(Document images with source code)

• • •

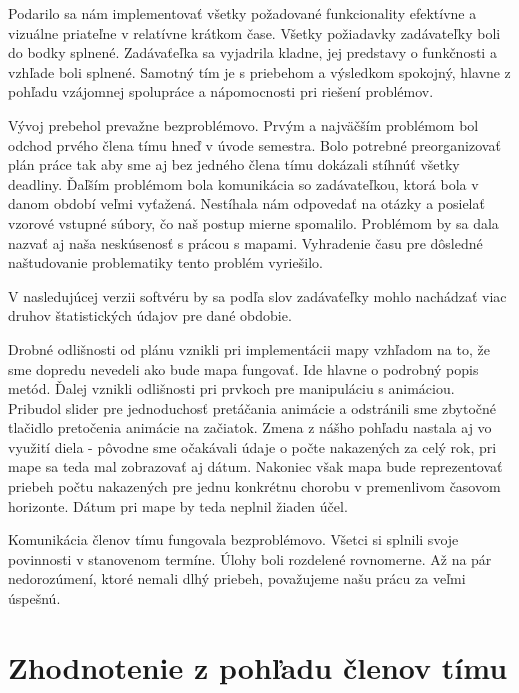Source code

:\documentclass[12pt,a4paper]{report}
\begin{document}
	Podarilo sa nám implementovať všetky požadované funkcionality efektívne a vizuálne priateľne v relatívne krátkom čase. Všetky požiadavky zadávateľky boli do bodky splnené. Zadávaťeľka sa vyjadrila kladne, jej predstavy o funkčnosti a vzhľade boli splnené. Samotný tím je s priebehom a výsledkom spokojný, hlavne z pohľadu vzájomnej spolupráce a nápomocnosti pri riešení problémov.
	\par
	Vývoj prebehol prevažne bezproblémovo. Prvým a najväčším problémom bol odchod prvého člena tímu hneď v úvode semestra. Bolo potrebné preorganizovať plán práce tak aby sme aj bez jedného člena tímu dokázali stíhnúť všetky deadliny. Ďaľším problémom bola komunikácia so zadávateľkou, ktorá bola v danom období veľmi vyťažená. Nestíhala nám odpovedať na otázky a posielať vzorové vstupné súbory, čo naš postup mierne spomalilo. Problémom by sa dala nazvať aj naša neskúsenosť s prácou s mapami. Vyhradenie času pre dôsledné naštudovanie problematiky tento problém vyriešilo. 
	\par
	V nasledujúcej verzii softvéru by sa podľa slov zadávaťeľky mohlo nachádzať viac druhov štatistických údajov pre dané obdobie. 
	\par
	Drobné odlišnosti od plánu vznikli pri implementácii mapy vzhľadom na to, že sme dopredu nevedeli ako bude mapa fungovať. Ide hlavne o podrobný popis metód. Ďalej vznikli odlišnosti pri prvkoch pre manipuláciu s animáciou. Pribudol slider pre jednoduchosť pretáčania animácie a odstránili sme zbytočné tlačidlo pretočenia animácie na začiatok. Zmena z nášho pohľadu nastala aj vo využití diela - pôvodne sme očakávali údaje o počte nakazených za celý rok, pri mape sa teda mal zobrazovať aj dátum. Nakoniec však mapa bude reprezentovať priebeh počtu nakazených pre jednu konkrétnu chorobu v premenlivom časovom horizonte. Dátum pri mape by teda neplnil žiaden účel.
	\par
	Komunikácia členov tímu fungovala bezproblémovo. Všetci si splnili svoje povinnosti v stanovenom termíne. Úlohy boli rozdelené rovnomerne. Až na pár nedorozúmení, ktoré nemali dlhý priebeh, považujeme našu prácu za veľmi úspešnú.

\section[Zhodnotenie z pohľadu členov tímu]{\rmfamily\bfseries
	Zhodnotenie z pohľadu členov tímu}
\end{document}

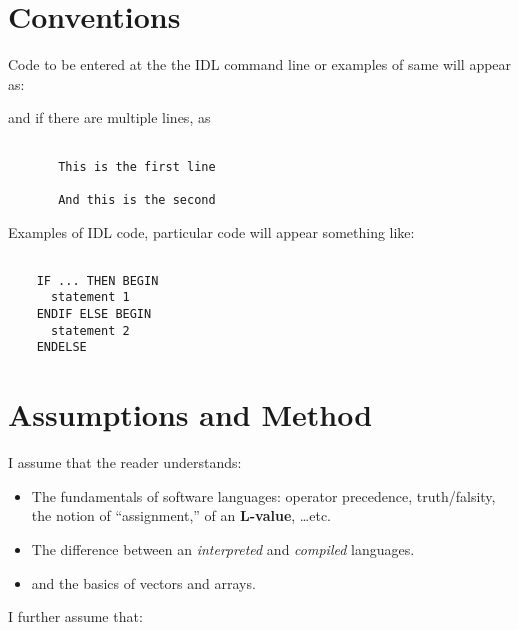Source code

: \section{Conventions}\label{sec:Conventions}

    Code to be entered at the the IDL command line or examples of same will
    appear as:

    
    and if there are multiple lines, as

    \begin{IDLExample}
      \begin{verbatim}

       This is the first line

       And this is the second

      \end{verbatim}
    \end{IDLExample}
        

    Examples of IDL code, particular  code will appear
    something like:


    \begin{IDLExample}
\begin{verbatim}

    IF ... THEN BEGIN
      statement 1
    ENDIF ELSE BEGIN
      statement 2
    ENDELSE

     \end{verbatim}
 \end{IDLExample}

\section{Assumptions and Method}\label{sec:Assumptions}

    I assume that the reader understands:
    \begin{itemize}
        \item The fundamentals of software languages: operator
         precedence, truth/falsity, the notion of ``assignment,'' 
         of an \textbf{L-value}, \ldots etc.

        \item The difference between an \textit{interpreted} and
              \textit{compiled} languages.
         \item and the basics of vectors and arrays.
    \end{itemize}

   I further assume that:

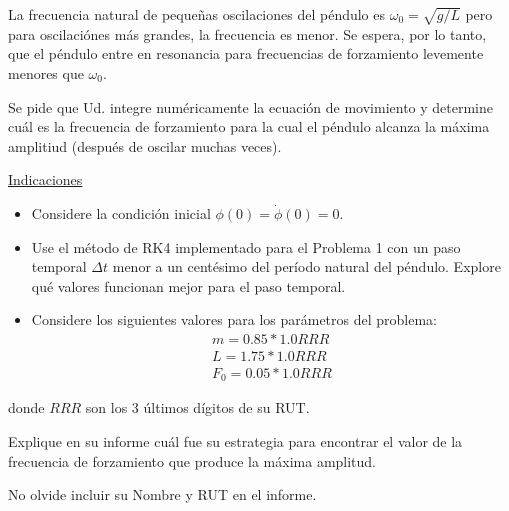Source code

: \documentclass[letter, 11pt]{article}
\begin{document}
La frecuencia natural de pequeñas oscilaciones del péndulo es
$\omega_0=\sqrt{g/L}$ pero para oscilaciónes más grandes, la frecuencia es
menor. Se espera, por lo tanto, que el péndulo entre en resonancia para
frecuencias de forzamiento levemente menores que $\omega_0$.

Se pide que Ud. integre numéricamente la ecuación de movimiento y determine
cuál es la frecuencia de forzamiento para la cual el péndulo alcanza la máxima
amplitiud (después de oscilar muchas veces).

\vspace{0.5em}
\noindent\underline{Indicaciones}

\begin{itemize}
  \item Considere la condición inicial $\phi(0) = \dot{\phi}(0) = 0$.
  \item Use el método de RK4 implementado para el Problema 1 con un paso
    temporal $\Delta t$ menor a un centésimo del período natural del péndulo.
    Explore qué valores funcionan mejor para el paso temporal.
  \item Considere los siguientes valores para los parámetros del problema:
    \begin{align*}
      m = 0.85 * 1.0RRR \\
      L = 1.75 * 1.0RRR \\
      F_0 = 0.05 * 1.0RRR
    \end{align*}
\end{itemize}

donde $RRR$ son los 3 últimos dígitos de su RUT.

Explique en su informe cuál fue su estrategia para encontrar el valor de la
frecuencia de forzamiento que produce la máxima amplitud.

\begin{ayuda}
  \small
  No olvide incluir su Nombre y RUT en el informe.
\end{ayuda}





\end{document}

• • •

Consider the entries above and return each line with the string "valores".

Answer for this exercise:
    Explore qué valores funcionan mejor para el paso temporal.
  \item Considere los siguientes valores para los parámetros del problema:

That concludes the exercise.